Davidson swears there need be nothing awkward between two virgins on their wedding night. "I can't explain to you how beautiful it was when we saw each other for the first time in our hotel room," she says. "It was amazing. I knew beyond a shadow of doubt that he loved me for who I am. For my heart and my mind. The emotional and mental part was so deep, which made the physical part out of this world."
That's the kind of intimate relationship Jerry Forte wants his daughter, Elise, to enjoy. It's what he feels he has with his wife, Denise. Raised a Catholic, Jerry had a conversion experience when he was 19 years old. He took the strictures of his new Evangelical Christianity seriously. He was 32 and still a virgin when he met Denise, who was also raised Catholic and became a born-again Christian at age 29. Before they met, she had been engaged.
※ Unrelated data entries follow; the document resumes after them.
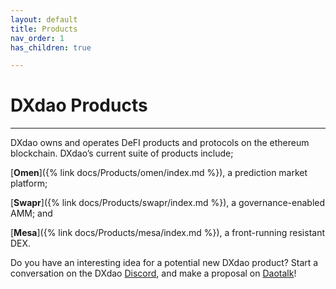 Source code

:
 ```yaml
---
layout: default
title: Products
nav_order: 1
has_children: true

---
```


# DXdao Products

___

DXdao owns and operates DeFI products and protocols on the ethereum blockchain. DXdao’s current suite of products include; 

[**Omen**]({% link docs/Products/omen/index.md %}), a prediction market platform; 

[**Swapr**]({% link docs/Products/swapr/index.md %}), a governance-enabled AMM; and 

[**Mesa**]({% link docs/Products/mesa/index.md %}), a front-running resistant DEX.

Do you have an interesting idea for a potential new DXdao product? Start a conversation on the DXdao <a href="https://discord.gg/4QXEJQkvHH" target="_blank">Discord</a>, and make a proposal on <a href="https://daotalk.org/c/dx-dao/15" target="_blank">Daotalk</a>! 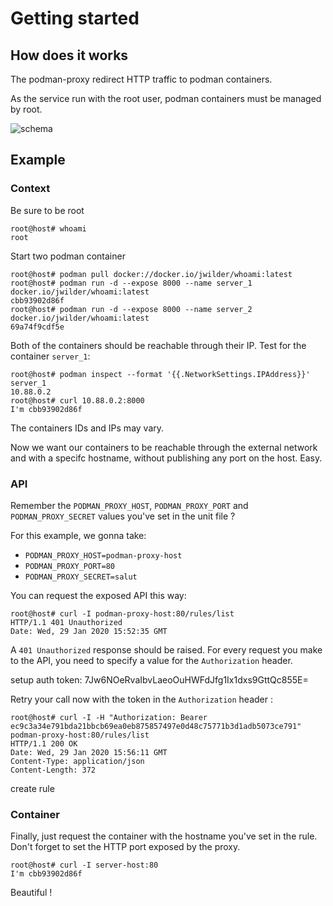 # Getting started

## How does it works
The podman-proxy redirect HTTP traffic to podman containers.

As the service run with the root user, podman containers must be managed by root.

![schema]()

## Example

### Context
Be sure to be root
```shell script
root@host# whoami
root
```

Start two podman container
```shell script
root@host# podman pull docker://docker.io/jwilder/whoami:latest
root@host# podman run -d --expose 8000 --name server_1 docker.io/jwilder/whoami:latest
cbb93902d86f
root@host# podman run -d --expose 8000 --name server_2 docker.io/jwilder/whoami:latest
69a74f9cdf5e
```

Both of the containers should be reachable through their IP. Test for the container `server_1`:
```shell script
root@host# podman inspect --format '{{.NetworkSettings.IPAddress}}' server_1
10.88.0.2
root@host# curl 10.88.0.2:8000
I'm cbb93902d86f
```

The containers IDs and IPs may vary.

Now we want our containers to be reachable through the external network and with a specifc hostname, without publishing any port on the host.
Easy.

### API

Remember the `PODMAN_PROXY_HOST`, `PODMAN_PROXY_PORT` and `PODMAN_PROXY_SECRET` values you've set in the unit file ?

For this example, we gonna take:
- `PODMAN_PROXY_HOST=podman-proxy-host`
- `PODMAN_PROXY_PORT=80`
- `PODMAN_PROXY_SECRET=salut`

You can request the exposed API this way:
```shell script
root@host# curl -I podman-proxy-host:80/rules/list
HTTP/1.1 401 Unauthorized
Date: Wed, 29 Jan 2020 15:52:35 GMT

```

A `401 Unauthorized` response should be raised.
For every request you make to the API, you need to specify a value for the `Authorization` header.

setup auth
token: 7Jw6NOeRvaIbvLaeoOuHWFdJfg1Ix1dxs9GttQc855E=

Retry your call now with the token in the `Authorization` header :
```shell script
root@host# curl -I -H "Authorization: Bearer ec9c3a34e791bda21bbcb69ea0eb875857497e0d48c75771b3d1adb5073ce791" podman-proxy-host:80/rules/list
HTTP/1.1 200 OK
Date: Wed, 29 Jan 2020 15:56:11 GMT
Content-Type: application/json
Content-Length: 372

```

create rule

### Container

Finally, just request the container with the hostname you've set in the rule.
Don't forget to set the HTTP port exposed by the proxy.
 
```shell script
root@host# curl -I server-host:80
I'm cbb93902d86f
```

Beautiful !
"But," as Denise Forte tells the story the day after the ball, "my dad said, 'I don't really think he's the right one.' And I thought, 'You've got to be kidding.' Everything seemed like it was great. And my dad said, 'I just love you so much. I don't know if I can walk you down the aisle.' I ended up saying, 'Okay, Dad. Because I want you to be proud, I will postpone it for six months.' And then I found out that my fiancé was not faithful. He was not what I thought he was. But my dad knew that. I think God gives the fathers that kind of insight."
Jerry and Denise's daughter, Elise, is grateful for her parents' input. "I think your life is kind of like a flower," she says. "And every time you have a relationship or a boyfriend or something, you're taking a petal of your flower and giving it to that person. So you're giving all these petals away. Pretty soon you're not left with anything to give your husband."
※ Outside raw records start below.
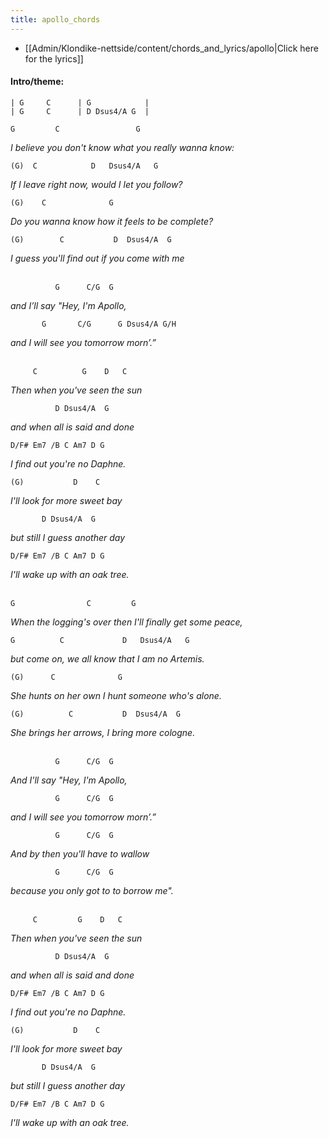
 ```yaml
---
title: apollo_chords
---
```

* [[Admin/Klondike-nettside/content/chords_and_lyrics/apollo|Click here for the lyrics]]
#### Intro/theme:  
```
| G     C      | G            |
| G     C      | D Dsus4/A G  |
```

`G         C                 G`

*I believe you don't know what you really wanna know:*

`(G)  C            D   Dsus4/A   G`

*If I leave right now, would I let you follow?*

`(G)    C              G`

*Do you wanna know how it feels to be complete?*

`(G)        C           D  Dsus4/A  G`

*I guess you'll find out if you come with me*
<br><br>

`          G      C/G  G`

*and I’ll say "Hey, I'm Apollo,*

`       G       C/G      G Dsus4/A G/H`

*and I will see you tomorrow morn’.”*
<br><br>

`     C          G    D   C`

*Then when you've seen the sun*

`          D Dsus4/A  G` 

*and when all is said and done*

`D/F# Em7 /B C Am7 D G`

*I find out you're no Daphne.*

`(G)           D    C`

*I'll look for more sweet bay*

`       D Dsus4/A  G`

*but still I guess another day*

`D/F# Em7 /B C Am7 D G`

*I'll wake up with an oak tree.*
<br><br>

`G                C         G`

*When the logging's over then I'll finally get some peace,*

`G          C             D   Dsus4/A   G`

*but come on, we all know that I am no Artemis.*

`(G)      C              G`

*She hunts on her own I hunt someone who's alone.*

`(G)          C           D  Dsus4/A  G`

*She brings her arrows, I bring more cologne.*
<br><br>

`          G      C/G  G`

*And I'll say "Hey, I'm Apollo,*

`          G      C/G  G`

*and I will see you tomorrow morn’.”*

`          G      C/G  G`

*And by then you'll have to wallow*

`          G      C/G  G`

*because you only got to to borrow me".*
<br><br>

`     C         G    D   C`

*Then when you've seen the sun*

`          D Dsus4/A  G` 

*and when all is said and done*

`D/F# Em7 /B C Am7 D G`

*I find out you're no Daphne.*

`(G)           D    C`

*I'll look for more sweet bay*

`       D Dsus4/A  G`

*but still I guess another day*

`D/F# Em7 /B C Am7 D G`

*I'll wake up with an oak tree.* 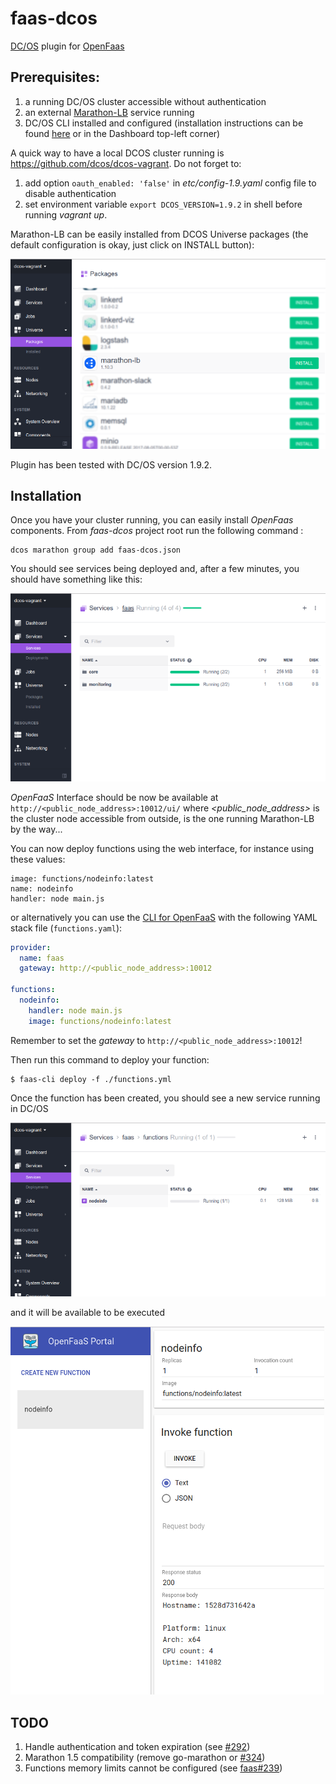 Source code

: # faas-dcos
[DC/OS](https://dcos.io/) plugin for [OpenFaas](https://github.com/openfaas/faas) 

## Prerequisites: 
1. a running DC/OS cluster accessible without authentication 
1. an external [Marathon-LB](https://dcos.io/docs/1.9/networking/marathon-lb/) service running
1. DC/OS CLI installed and configured (installation instructions can be found [here](https://dcos.io/docs/1.9/cli/install/) or in the Dashboard top-left corner)

A quick way to have a local DCOS cluster running is https://github.com/dcos/dcos-vagrant. Do not forget to:
1. add option ```oauth_enabled: 'false'``` in _etc/config-1.9.yaml_ config file to disable authentication 
1. set environment variable ```export DCOS_VERSION=1.9.2``` in shell before running _vagrant up_.

Marathon-LB can be easily installed from DCOS Universe packages (the default configuration is okay, just click on INSTALL button):

![Marathon-LB in Universe](docs/images/mlb.png?raw=true "Marathon-LB in Universe")

Plugin has been tested with DC/OS version 1.9.2.

## Installation

Once you have your cluster running, you can easily install _OpenFaas_ components. From _faas-dcos_ project root run the following command :
```
dcos marathon group add faas-dcos.json
```

You should see services being deployed and, after a few minutes, you should have something like this:

![OpenFaas running](docs/images/install.png?raw=true "OpenFaas running")

_OpenFaaS_ Interface should be now be available at `http://<public_node_address>:10012/ui/` where _<public_node_address>_ is the cluster node accessible from outside, is the one running Marathon-LB by the way...

You can now deploy functions using the web interface, for instance using these values:
```
image: functions/nodeinfo:latest  
name: nodeinfo  
handler: node main.js
```

or alternatively you can use the [CLI for OpenFaaS](https://github.com/openfaas/faas-cli) with the following YAML stack file (```functions.yaml```):

```yaml
provider:
  name: faas
  gateway: http://<public_node_address>:10012

functions:
  nodeinfo:
    handler: node main.js
    image: functions/nodeinfo:latest
```
Remember to set the _gateway_ to `http://<public_node_address>:10012`!

Then run this command to deploy your function:

```
$ faas-cli deploy -f ./functions.yml
```

Once the function has been created, you should see a new service running in DC/OS

![Function running](docs/images/function.png?raw=true "Function running")

and it will be available to be executed

![Function invoked](docs/images/invoke.png?raw=true "Function invoked")

## TODO
1. Handle authentication and token expiration (see [#292](https://github.com/gambol99/go-marathon/issues/292))
1. Marathon 1.5 compatibility (remove go-marathon or [#324](https://github.com/gambol99/go-marathon/issues/324))
1. Functions memory limits cannot be configured (see [faas#239](https://github.com/openfaas/faas/issues/239))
Until Elise marries, Jerry sees his job as protecting that flower. "I want Elise's heartstring to be tied to me. Then on her wedding day, I'll be able to give her to her husband with a whole heart." Jerry adds that, when the time comes, he'll "train this guy in Elise's heart... I'll be working with him and getting to know him and mentoring him and loving him." Jerry says that he wants Elise "to be attracted to that person—but she would want me to be able to bless that."
Asked if she doesn't ever just long for a boy to like her, Elise's Roman lips curl into a dazzling smile. "I want my dad and brother to like me," she says.
Back at the ball, Elise straightens the new ring on her hand. She gets up from her chair and brushes wrapping paper and ribbon from her tulle skirt. "Come on, Dad. Let's dance." Jerry leads Elise to the ballroom, where they join the other couples—born-again, Catholic, Presbyterian, Caucasian, African-American, Hispanic, military, even a few fathers who brought their daughters as well as girls whose dads were not in the picture.
The girls are giddy about purity. "I'm 13," Gabrielle Perkins says. "And I want to save myself for my husband. I would want him to do the same thing. I don't want my husband to already have seen a bunch of other girls. I don't know who he is, but right now I pray that he will be able to remain pure, too." Her dad, an air force lieutenant colonel wearing his full dress uniform, looks on and beams.
Twelve-year-old Claire Moore just wants to dance. "Come on, Dad," she says. Now all the fathers lead their daughters to the dance floor as a song plays:
I like the way ya make me feel about you baby / Want the whole wide world to see / Whoa, whoa, you got the best of my love.